● **WHAT YOU ARE ASKED TO DO**
Your task is to output, without alteration, each line from the one containing "functions on the" through the final line of the records below.

● **RECORDS FOR THIS EXERCISE**
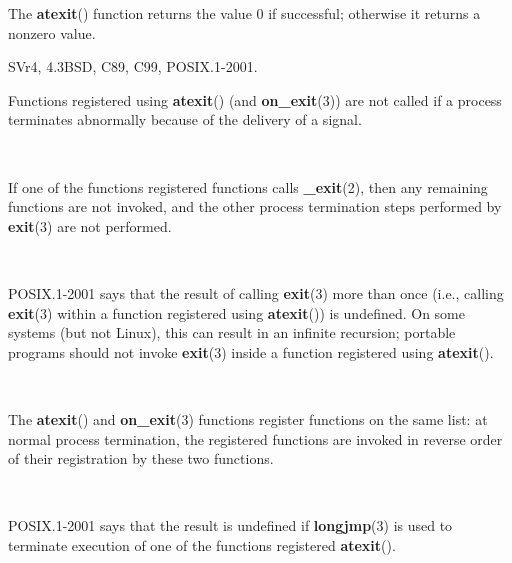 \documentclass[]{article}
\let\realtextbf=\textbf
\renewcommand{\textbf}[1]{\textcolor{boldcolor}{\realtextbf{#1}}}
\begin{document}

The \textbf{atexit}() function returns the value 0 if successful;
otherwise it returns a nonzero value.


SVr4, 4.3BSD, C89, C99, POSIX.1-2001.


Functions registered using \textbf{atexit}() (and \textbf{on\_exit}(3))
are not called if a process terminates abnormally because of the
delivery of a signal.

~

If one of the functions registered functions calls \textbf{\_exit}(2),
then any remaining functions are not invoked, and the other process
termination steps performed by \textbf{exit}(3) are not performed.

~

POSIX.1-2001 says that the result of calling \textbf{exit}(3) more than
once (i.e., calling \textbf{exit}(3) within a function registered using
\textbf{atexit}()) is undefined. On some systems (but not Linux), this
can result in an infinite recursion; portable programs should not invoke
\textbf{exit}(3) inside a function registered using \textbf{atexit}().

~

The \textbf{atexit}() and \textbf{on\_exit}(3) functions register
functions on the same list: at normal process termination, the
registered functions are invoked in reverse order of their registration
by these two functions.

~

POSIX.1-2001 says that the result is undefined if \textbf{longjmp}(3) is
used to terminate execution of one of the functions registered
\textbf{atexit}().

\end{document}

● **RESPONSE AREA**
functions on the same list: at normal process termination, the
registered functions are invoked in reverse order of their registration
by these two functions.

~

POSIX.1-2001 says that the result is undefined if \textbf{longjmp}(3) is
used to terminate execution of one of the functions registered
\textbf{atexit}().

\end{document}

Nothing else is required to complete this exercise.